**WHAT NEEDS TO BE DONE:**
From the entries below, copy every line that holds the word "leur".

**MATERIAL TO PROCESS:**
──────

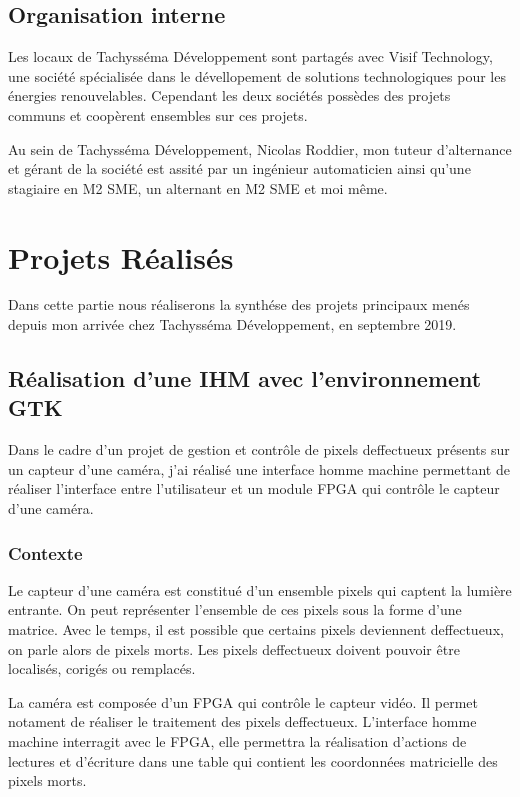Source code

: \subsection{Organisation interne}

Les locaux de Tachysséma Développement sont partagés avec Visif Technology, une société spécialisée dans le dévellopement de solutions technologiques pour les énergies renouvelables. Cependant les deux sociétés possèdes des projets communs et coopèrent ensembles sur ces projets. 

Au sein de Tachysséma Développement, Nicolas Roddier, mon tuteur d'alternance et gérant de la société est assité par un ingénieur automaticien ainsi qu'une stagiaire en M2 SME, un alternant en M2 SME et moi même. 





\newpage

\section{Projets Réalisés}
Dans cette partie nous réaliserons la synthése des projets principaux menés depuis mon arrivée chez Tachysséma Développement, en septembre 2019. 

\subsection{Réalisation d'une IHM avec l'environnement GTK}

Dans le cadre d'un projet de gestion et contrôle de pixels deffectueux présents sur un capteur d'une caméra, j'ai réalisé une interface homme machine permettant de réaliser l'interface entre l'utilisateur et un module FPGA qui contrôle le capteur d'une caméra. 
\\ 

\subsubsection{Contexte} 

Le capteur d'une caméra est constitué d'un ensemble pixels qui captent la lumière entrante. On peut représenter l'ensemble de ces pixels sous la forme d'une matrice. Avec le temps, il est possible que certains pixels deviennent deffectueux, on parle alors de pixels morts. Les pixels deffectueux doivent pouvoir être localisés, corigés ou remplacés.  
\newline

La caméra est composée d'un FPGA qui contrôle le capteur vidéo. Il permet notament de réaliser le traitement des pixels deffectueux. L'interface homme machine interragit avec le FPGA, elle permettra la réalisation d'actions de lectures et d'écriture dans une table qui contient les coordonnées matricielle des pixels morts. 

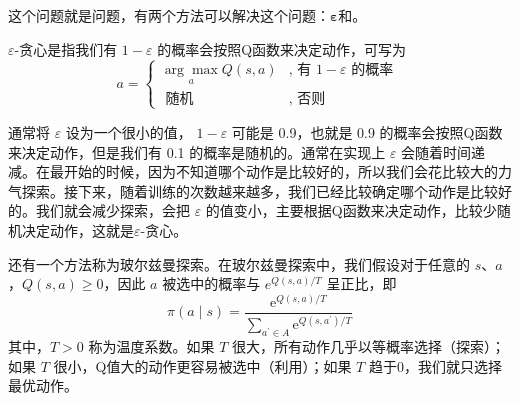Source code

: 这个问题就是问题，有两个方法可以解决这个问题：$\pmb{\varepsilon}$和。

$\varepsilon$-贪心是指我们有 $1-\varepsilon$ 的概率会按照Q函数来决定动作，可写为
\begin{equation}
    \label{eq:}
    a=
    \begin{cases}
        \underset{a}{\arg \max} Q(s, a) & \text {, 有 } 1-\varepsilon \text { 的概率 } \\
        \text { 随机} & \text {, 否则 }  
    \end{cases}
\end{equation}

通常将 $\varepsilon$ 设为一个很小的值， $1-\varepsilon$ 可能是 0.9，也就是 0.9 的概率会按照Q函数来决定动作，但是我们有 0.1 的概率是随机的。通常在实现上 $\varepsilon$ 会随着时间递减。在最开始的时候，因为不知道哪个动作是比较好的，所以我们会花比较大的力气探索。接下来，随着训练的次数越来越多，我们已经比较确定哪个动作是比较好的。我们就会减少探索，会把 $\varepsilon$ 的值变小，主要根据Q函数来决定动作，比较少随机决定动作，这就是$\varepsilon$-贪心。

还有一个方法称为玻尔兹曼探索。在玻尔兹曼探索中，我们假设对于任意的 $s$、$a$，$Q(s,a) \geqslant 0$，因此 $a$ 被选中的概率与 $e^{Q(s, a) / T}$ 呈正比，即
\begin{equation}
    \label{eq:}
    \pi(a \mid s)=\frac{\mathrm{e}^{Q(s, a) / T}}{\sum_{a^{\prime} \in A} \mathrm{e}^{Q\left(s, a^{\prime}\right) / T}}
\end{equation}
其中，$T>0$ 称为温度系数。如果 $T$ 很大，所有动作几乎以等概率选择（探索）；如果 $T$ 很小，Q值大的动作更容易被选中（利用）；如果 $T$ 趋于0，我们就只选择最优动作。




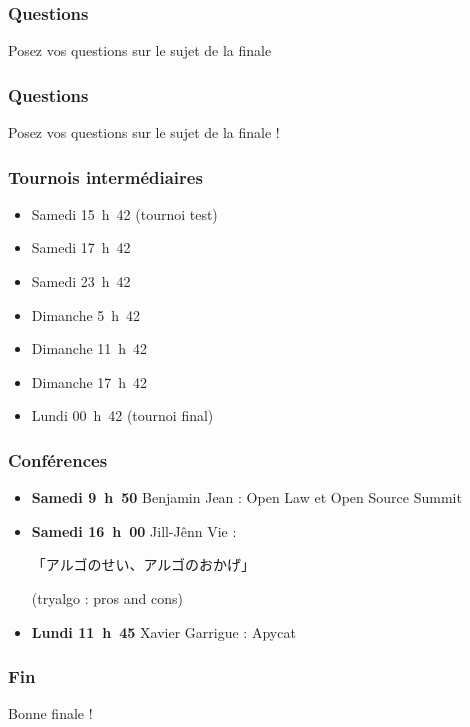 \documentclass{beamer}
\begin{document}
\begin{frame}
    \frametitle{Questions}
    Posez vos questions sur le sujet de la finale
\end{frame}

\begin{frame}
    \frametitle{Questions}
    Posez vos questions sur le sujet de la finale !
\end{frame}

\begin{frame}
    \frametitle{Tournois intermédiaires}
    \begin{itemize}
        \item Samedi 15~h~42 (tournoi test)
        \item Samedi 17~h~42
        \item Samedi 23~h~42
        \item Dimanche 5~h~42
        \item Dimanche 11~h~42
        \item Dimanche 17~h~42
        \item Lundi 00~h~42 (tournoi final)
    \end{itemize}
\end{frame}

\begin{frame}
    \frametitle{Conférences}
    \begin{itemize}
        \item \textbf{Samedi 9~h~50} Benjamin Jean : Open Law et Open Source Summit
        \item \textbf{Samedi 16~h~00} Jill-Jênn Vie : \begin{CJK}{UTF8}{min}「アルゴのせい、アルゴのおかげ」\end{CJK} (tryalgo : pros and cons)
        \item \textbf{Lundi 11~h~45} Xavier Garrigue : Apycat
    \end{itemize}
\end{frame}

\begin{frame}
    \frametitle{Fin}
    Bonne finale !
\end{frame}
\end{document}
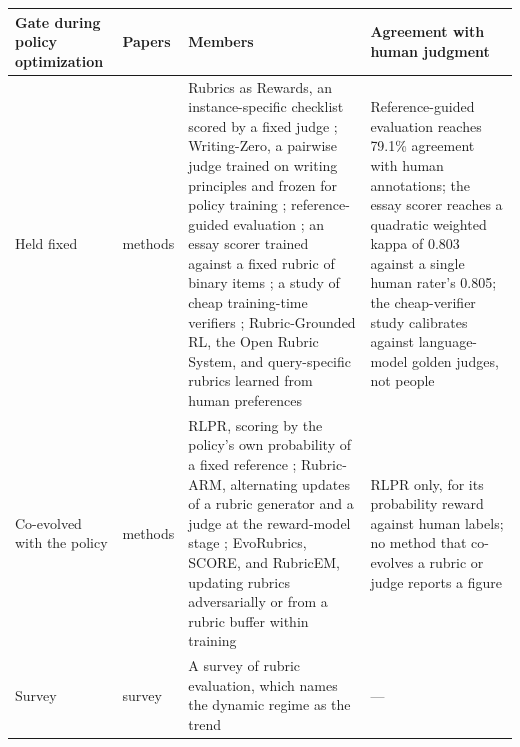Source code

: \documentclass[
]{article}
\newcounter{none} %
\begin{document}
{\def\LTcaptype{none} %
\begin{longtable}[]{@{}
  >{\raggedright\arraybackslash}p{}
  >{\raggedright\arraybackslash}p{}
  >{\raggedright\arraybackslash}p{}
  >{\raggedright\arraybackslash}p{}@{}}
\toprule\noalign{}
\begin{minipage}[b]{\linewidth}\raggedright
Gate during policy optimization
\end{minipage} & \begin{minipage}[b]{\linewidth}\raggedright
Papers
\end{minipage} & \begin{minipage}[b]{\linewidth}\raggedright
Members
\end{minipage} & \begin{minipage}[b]{\linewidth}\raggedright
Agreement with human judgment
\end{minipage} \\
\midrule\noalign{}
\endhead
\bottomrule\noalign{}
\endlastfoot
Held fixed & 8 methods & Rubrics as Rewards, an instance-specific
checklist scored by a fixed judge \cite{gunjal2025rubrics};
Writing-Zero, a pairwise judge trained on writing principles and frozen
for policy training \cite{jia2025writingzero}; reference-guided
evaluation \cite{shi2026references}; an essay scorer trained against a
fixed rubric of binary items \cite{jin2026rlaes}; a study of cheap
training-time verifiers \cite{plesner2026cheapverifier};
Rubric-Grounded RL, the Open Rubric System, and query-specific rubrics
learned from human preferences
\cite{bhattarai2026rubricgrounded, jia2026openrubric, lv2026queryrubrics}
& Reference-guided evaluation reaches 79.1\% agreement with human
annotations; the essay scorer reaches a quadratic weighted kappa of
0.803 against a single human rater's 0.805; the cheap-verifier study
calibrates against language-model golden judges, not people \\
Co-evolved with the policy & 5 methods & RLPR, scoring by the policy's
own probability of a fixed reference \cite{yu2025rlpr}; Rubric-ARM,
alternating updates of a rubric generator and a judge at the
reward-model stage \cite{xu2026rubricarm}; EvoRubrics, SCORE, and
RubricEM, updating rubrics adversarially or from a rubric buffer within
training \cite{ding2026evorubrics, zhu2026score, li2026rubricem} & RLPR
only, for its probability reward against human labels; no method that
co-evolves a rubric or judge reports a figure \\
Survey & 1 survey & A survey of rubric evaluation, which names the
dynamic regime as the trend \cite{chen2026rubricsurvey} & --- \\
\end{longtable}
}
\end{document}

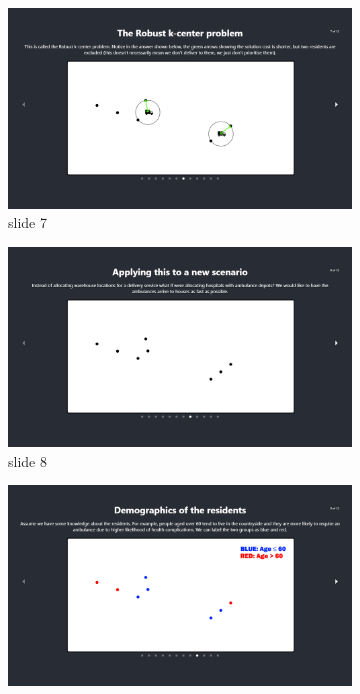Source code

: \begin{figure}[H]\ContinuedFloat
    \begin{subfigure}{0.5\textwidth}
        \centering
        \includegraphics[width=\textwidth]{images/learn_06-base.png}
        \caption{slide 7}
    \end{subfigure}
    \vspace{0.75cm}
    \begin{subfigure}{0.5\textwidth}
        \centering
        \includegraphics[width=\textwidth]{images/learn_07-base.png}
        \caption{slide 8}
    \end{subfigure}
    \vspace{0.75cm}
    \begin{subfigure}{0.5\textwidth}
        \centering
        \includegraphics[width=\textwidth]{images/learn_08-base.png}

\end{subfigure}
\end{figure}
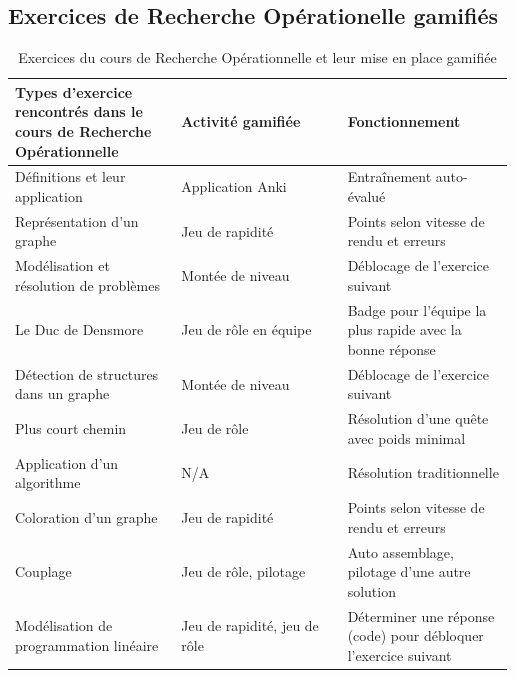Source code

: \subsection{Exercices de Recherche Opérationelle gamifiés}
\begin{table}
    \begin{center}
        \begin{tabular}{|p{0.33\linewidth}|p{0.33\linewidth}|p{0.33\linewidth}|}
        \hline
        \textbf{Types d'exercice rencontrés dans le cours  de Recherche Opérationnelle} & \textbf{Activité gamifiée} & \textbf{Fonctionnement} \\ \hline
         Définitions et leur application &  Application Anki &  Entraînement auto-évalué \\ \hline
         Représentation d'un graphe &  Jeu de rapidité &  Points selon vitesse de rendu et erreurs \\ \hline
         Modélisation et résolution de problèmes &  Montée de niveau &  Déblocage de l'exercice suivant \\ \hline
         Le Duc de Densmore &  Jeu de rôle en équipe & Badge pour l'équipe la plus rapide avec la bonne réponse \\ \hline
         Détection de structures dans un graphe &  Montée de niveau &  Déblocage de l'exercice suivant \\ \hline
         Plus court chemin &  Jeu de rôle &  Résolution d'une quête avec poids minimal \\ \hline
         Application d'un algorithme &  N/A &  Résolution traditionnelle \\ \hline
         Coloration d'un graphe & Jeu de rapidité & Points selon vitesse de rendu et erreurs \\ \hline
         Couplage &  Jeu de rôle, pilotage &  Auto assemblage, pilotage d'une autre solution \\ \hline
         Modélisation de programmation linéaire &  Jeu de rapidité, jeu de rôle &  Déterminer une réponse (code) pour débloquer l'exercice suivant \\ \hline
        \end{tabular}
        \label{tab:OR_Exercices_Application}
        \caption{Exercices du cours de Recherche Opérationnelle et leur mise en place gamifiée}
    \end{center}
\end{table}


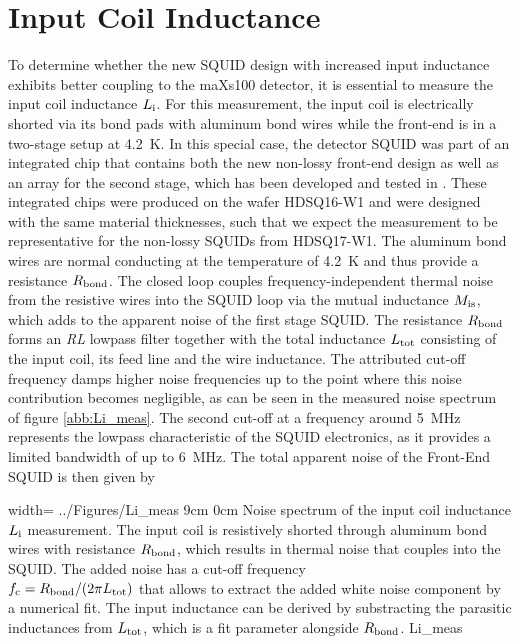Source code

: \section{Input Coil Inductance} \label{subsec_Li}

To determine whether the new SQUID design with increased input inductance exhibits better coupling to the maXs100 detector, it is essential to measure the input coil inductance $L_{\rm i}$. For this measurement, the input coil is electrically shorted via its bond pads with aluminum bond wires while the front-end is in a two-stage setup at \qty{4.2}{\kelvin}. In this special case, the detector SQUID was part of an integrated chip that contains both the new non-lossy front-end design as well as an array for the second stage, which has been developed and tested in \cite{Kraemer2023}. These integrated chips were produced on the wafer HDSQ16-W1 and were designed with the same material thicknesses, such that we expect the measurement to be representative for the non-lossy SQUIDs from HDSQ17-W1. The aluminum bond wires are normal conducting at the temperature of \qty{4.2}{\kelvin} and thus provide a resistance $R_{\rm bond}$. The closed loop couples frequency-independent thermal noise from the resistive wires into the SQUID loop via the mutual inductance $M_{\rm is}$, which adds to the apparent noise of the first stage SQUID. The resistance $R_{\rm bond}$ forms an \textit{RL} lowpass filter together with the total inductance $L_{\rm tot}$ consisting of the input coil, its feed line and the wire inductance. The attributed cut-off frequency damps higher noise frequencies up to the point where this noise contribution becomes negligible, as can be seen in the measured noise spectrum of figure \ref{abb:Li_meas}. The second cut-off at a frequency around \qty{5}{\MHz} represents the lowpass characteristic of the SQUID electronics, as it provides a limited bandwidth of up to \qty{6}{\MHz}. The total apparent noise of the Front-End SQUID is then given by     

{width=\textwidth} %
{../Figures/Li_meas}
{9cm} %
{0cm}
{Noise spectrum of the input coil inductance $L_{\rm i}$ measurement. The input coil is resistively shorted through aluminum bond wires with resistance $R_{\rm bond}$, which results in thermal noise that couples into the SQUID. The added noise has a cut-off frequency\\ $f_{\rm c}=R_{\rm bond}/(2\pi L_{\rm tot})$ that allows to extract the added white noise component by a numerical fit. The input inductance can be derived by substracting the parasitic inductances from $L_{\rm tot}$, which is a fit parameter alongside $R_{\rm bond}$.}
{Li_meas}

──────

**RESPONSE AREA:**
         Définitions et leur application &  Application Anki &  Entraînement auto-évalué \\ \hline
        \caption{Exercices du cours de Recherche Opérationnelle et leur mise en place gamifiée}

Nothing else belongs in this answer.